C2W3 Lab assignment: data dimensions in model

After reading the function model() in Lab Assignment 3.3, a few questions came up:

Let C = number of features, m = number of samples

  1. In previous sections, we implemented two functions: forward_propagation() and compute_total_loss(). In both of these functions, the shape of inputs are both (C, m). In function model(), the inputs X_train and Y_train are also provided in the shape of (C, m). However, when forward_propagation() and compute_total_loss() are called from model(), the transposed versions of X_train and Y_train are passed as arguments. Calling tr.transpose(X_train) and tr.transpose(Y_train) will change their shapes to (m, C), which is not what forward_propagation() and compute_total_loss() expect.

  2. I know that X_train and Y_train are fed to tf.data.Dataset and used to create mini-batches. Does tf.data.Dataset or tf.data.Dataset.batch somehow change the shape of X_train and Y_train?

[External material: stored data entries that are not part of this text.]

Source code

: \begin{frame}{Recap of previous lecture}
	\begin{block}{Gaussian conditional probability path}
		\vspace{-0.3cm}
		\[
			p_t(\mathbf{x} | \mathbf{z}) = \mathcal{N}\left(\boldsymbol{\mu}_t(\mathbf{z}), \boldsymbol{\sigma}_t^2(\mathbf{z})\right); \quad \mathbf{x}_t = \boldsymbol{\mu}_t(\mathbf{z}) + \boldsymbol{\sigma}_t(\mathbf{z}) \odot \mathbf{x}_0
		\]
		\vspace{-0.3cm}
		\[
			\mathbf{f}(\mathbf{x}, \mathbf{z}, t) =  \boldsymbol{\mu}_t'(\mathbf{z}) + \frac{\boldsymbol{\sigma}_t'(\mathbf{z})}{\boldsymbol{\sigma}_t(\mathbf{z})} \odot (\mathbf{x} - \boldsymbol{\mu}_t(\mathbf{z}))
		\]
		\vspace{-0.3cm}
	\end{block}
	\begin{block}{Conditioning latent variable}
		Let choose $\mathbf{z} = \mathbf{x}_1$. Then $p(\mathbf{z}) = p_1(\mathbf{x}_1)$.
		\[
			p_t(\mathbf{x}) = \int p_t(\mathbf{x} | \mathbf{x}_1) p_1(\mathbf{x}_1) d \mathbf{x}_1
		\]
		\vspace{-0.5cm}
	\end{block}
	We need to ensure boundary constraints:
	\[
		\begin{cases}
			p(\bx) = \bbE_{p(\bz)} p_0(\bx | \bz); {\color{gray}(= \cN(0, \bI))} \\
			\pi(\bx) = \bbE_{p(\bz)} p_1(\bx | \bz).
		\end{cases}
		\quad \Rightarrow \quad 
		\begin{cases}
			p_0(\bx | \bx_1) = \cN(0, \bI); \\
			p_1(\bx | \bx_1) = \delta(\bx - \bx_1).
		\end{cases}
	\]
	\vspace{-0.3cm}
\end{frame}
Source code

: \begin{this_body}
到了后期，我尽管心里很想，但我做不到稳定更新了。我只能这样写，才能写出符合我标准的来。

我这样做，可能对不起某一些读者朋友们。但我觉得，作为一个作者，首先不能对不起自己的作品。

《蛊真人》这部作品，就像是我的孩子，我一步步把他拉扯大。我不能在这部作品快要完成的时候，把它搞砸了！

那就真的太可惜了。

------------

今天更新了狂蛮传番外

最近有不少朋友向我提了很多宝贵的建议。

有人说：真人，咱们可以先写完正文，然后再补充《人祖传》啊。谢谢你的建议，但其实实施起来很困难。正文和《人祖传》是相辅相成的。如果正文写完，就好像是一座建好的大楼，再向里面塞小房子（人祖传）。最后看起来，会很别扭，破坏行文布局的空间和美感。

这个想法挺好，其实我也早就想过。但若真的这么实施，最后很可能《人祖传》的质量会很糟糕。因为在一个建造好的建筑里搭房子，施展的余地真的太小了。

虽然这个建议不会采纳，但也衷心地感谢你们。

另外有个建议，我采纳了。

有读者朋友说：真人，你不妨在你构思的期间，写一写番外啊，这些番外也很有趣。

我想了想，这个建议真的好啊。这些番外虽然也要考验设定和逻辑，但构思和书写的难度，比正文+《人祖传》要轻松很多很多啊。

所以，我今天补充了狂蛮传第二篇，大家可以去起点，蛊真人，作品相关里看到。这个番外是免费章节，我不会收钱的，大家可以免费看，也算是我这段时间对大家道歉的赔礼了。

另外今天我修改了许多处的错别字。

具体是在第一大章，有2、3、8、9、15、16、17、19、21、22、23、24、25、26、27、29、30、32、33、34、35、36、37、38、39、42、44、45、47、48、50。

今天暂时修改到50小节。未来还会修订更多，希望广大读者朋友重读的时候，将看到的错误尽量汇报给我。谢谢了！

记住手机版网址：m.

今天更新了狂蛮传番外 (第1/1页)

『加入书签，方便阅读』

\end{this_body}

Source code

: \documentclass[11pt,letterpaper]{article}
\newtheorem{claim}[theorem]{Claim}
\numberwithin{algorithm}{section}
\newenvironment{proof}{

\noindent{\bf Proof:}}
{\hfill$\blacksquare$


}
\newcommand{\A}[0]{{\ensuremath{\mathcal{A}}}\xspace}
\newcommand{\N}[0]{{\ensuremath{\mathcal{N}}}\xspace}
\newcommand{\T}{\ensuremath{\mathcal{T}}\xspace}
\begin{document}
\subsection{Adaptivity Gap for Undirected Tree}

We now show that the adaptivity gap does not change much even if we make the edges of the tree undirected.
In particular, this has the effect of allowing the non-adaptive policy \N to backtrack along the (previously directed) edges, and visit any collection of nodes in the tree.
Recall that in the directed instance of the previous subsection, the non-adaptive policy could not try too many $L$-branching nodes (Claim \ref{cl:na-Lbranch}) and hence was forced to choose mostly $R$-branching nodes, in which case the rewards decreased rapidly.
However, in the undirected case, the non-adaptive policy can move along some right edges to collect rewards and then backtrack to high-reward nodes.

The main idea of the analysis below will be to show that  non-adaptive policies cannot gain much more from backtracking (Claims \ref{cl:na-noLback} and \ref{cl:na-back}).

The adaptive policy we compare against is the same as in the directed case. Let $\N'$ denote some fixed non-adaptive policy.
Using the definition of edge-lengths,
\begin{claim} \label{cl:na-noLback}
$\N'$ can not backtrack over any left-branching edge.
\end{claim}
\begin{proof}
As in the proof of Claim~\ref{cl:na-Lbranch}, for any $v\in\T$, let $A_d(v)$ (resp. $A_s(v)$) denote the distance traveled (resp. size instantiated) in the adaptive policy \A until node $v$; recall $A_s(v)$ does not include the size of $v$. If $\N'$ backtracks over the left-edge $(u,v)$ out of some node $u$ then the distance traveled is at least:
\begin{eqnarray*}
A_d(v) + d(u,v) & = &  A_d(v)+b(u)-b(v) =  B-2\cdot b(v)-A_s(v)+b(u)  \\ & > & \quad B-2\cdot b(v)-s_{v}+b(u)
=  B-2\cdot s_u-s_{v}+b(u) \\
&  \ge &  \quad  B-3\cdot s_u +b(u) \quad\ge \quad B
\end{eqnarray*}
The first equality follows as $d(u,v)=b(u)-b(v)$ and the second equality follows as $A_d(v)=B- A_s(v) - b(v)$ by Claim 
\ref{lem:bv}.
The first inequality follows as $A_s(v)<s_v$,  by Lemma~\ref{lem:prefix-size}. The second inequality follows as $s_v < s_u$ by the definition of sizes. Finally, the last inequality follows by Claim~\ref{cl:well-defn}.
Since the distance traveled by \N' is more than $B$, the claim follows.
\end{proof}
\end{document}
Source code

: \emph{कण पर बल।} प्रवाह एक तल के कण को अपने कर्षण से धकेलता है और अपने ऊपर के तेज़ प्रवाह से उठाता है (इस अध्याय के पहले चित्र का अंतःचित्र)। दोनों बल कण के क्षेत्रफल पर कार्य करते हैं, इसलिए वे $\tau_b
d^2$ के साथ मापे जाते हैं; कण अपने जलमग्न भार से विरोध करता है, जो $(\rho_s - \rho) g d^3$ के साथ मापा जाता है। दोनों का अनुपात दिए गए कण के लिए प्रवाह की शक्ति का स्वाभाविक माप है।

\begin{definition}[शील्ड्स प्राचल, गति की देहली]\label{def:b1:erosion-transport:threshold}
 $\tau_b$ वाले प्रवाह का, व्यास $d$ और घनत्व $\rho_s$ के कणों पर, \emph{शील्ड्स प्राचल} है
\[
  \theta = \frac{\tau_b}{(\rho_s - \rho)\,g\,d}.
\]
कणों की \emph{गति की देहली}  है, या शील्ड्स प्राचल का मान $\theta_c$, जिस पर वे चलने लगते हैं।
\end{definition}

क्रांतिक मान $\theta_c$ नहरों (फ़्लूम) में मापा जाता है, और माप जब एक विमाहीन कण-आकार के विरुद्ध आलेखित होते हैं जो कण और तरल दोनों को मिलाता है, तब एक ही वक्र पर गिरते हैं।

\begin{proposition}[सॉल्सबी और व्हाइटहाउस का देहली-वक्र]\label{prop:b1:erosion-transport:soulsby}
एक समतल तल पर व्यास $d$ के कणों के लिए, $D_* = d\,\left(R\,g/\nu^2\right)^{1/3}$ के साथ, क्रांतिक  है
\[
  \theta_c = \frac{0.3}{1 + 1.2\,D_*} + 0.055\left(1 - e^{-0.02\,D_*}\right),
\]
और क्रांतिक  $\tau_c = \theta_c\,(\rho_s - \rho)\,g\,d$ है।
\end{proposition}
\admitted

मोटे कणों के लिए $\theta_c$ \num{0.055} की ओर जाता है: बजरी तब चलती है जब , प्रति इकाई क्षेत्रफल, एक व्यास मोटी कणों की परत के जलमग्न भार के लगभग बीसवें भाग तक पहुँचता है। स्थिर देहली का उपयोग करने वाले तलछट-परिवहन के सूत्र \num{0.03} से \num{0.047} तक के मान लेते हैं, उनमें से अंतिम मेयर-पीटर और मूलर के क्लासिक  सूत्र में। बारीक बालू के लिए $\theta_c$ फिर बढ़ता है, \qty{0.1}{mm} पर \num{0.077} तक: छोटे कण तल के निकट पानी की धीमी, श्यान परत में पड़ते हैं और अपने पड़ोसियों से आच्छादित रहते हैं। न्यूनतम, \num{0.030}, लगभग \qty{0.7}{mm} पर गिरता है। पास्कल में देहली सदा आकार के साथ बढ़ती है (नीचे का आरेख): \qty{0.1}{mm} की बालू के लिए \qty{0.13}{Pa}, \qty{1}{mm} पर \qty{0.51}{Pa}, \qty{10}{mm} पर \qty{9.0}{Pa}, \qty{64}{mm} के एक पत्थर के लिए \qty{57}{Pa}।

  3. I also noticed that X_test and Y_test are turned into a tf.data.Dataset object and mini-batches are created from this. What are the reasons behind splitting the test (I assume test here means Validation)? The test mini-batches are used in predictions every 10 training epochs. What is the disadvantage of treating the test/validation set one batch?


Here’s a thread which explains how the dimension orientation is handled in this assignment.

The tf.data.Dataset class does not change the orientation of the input data: it requires that the input have the samples dimension as the first dimension and then it subdivides along that dimension. The point about TF assuming samples are the first dimension is also covered in the thread I linked above.

It is generally a good idea to add the logic to process data in minibatches. The Dataset class in TF is commonly used for that. If you’re going to do that at all, then you do it for all your input datasets, because that’s the way you wrote the code.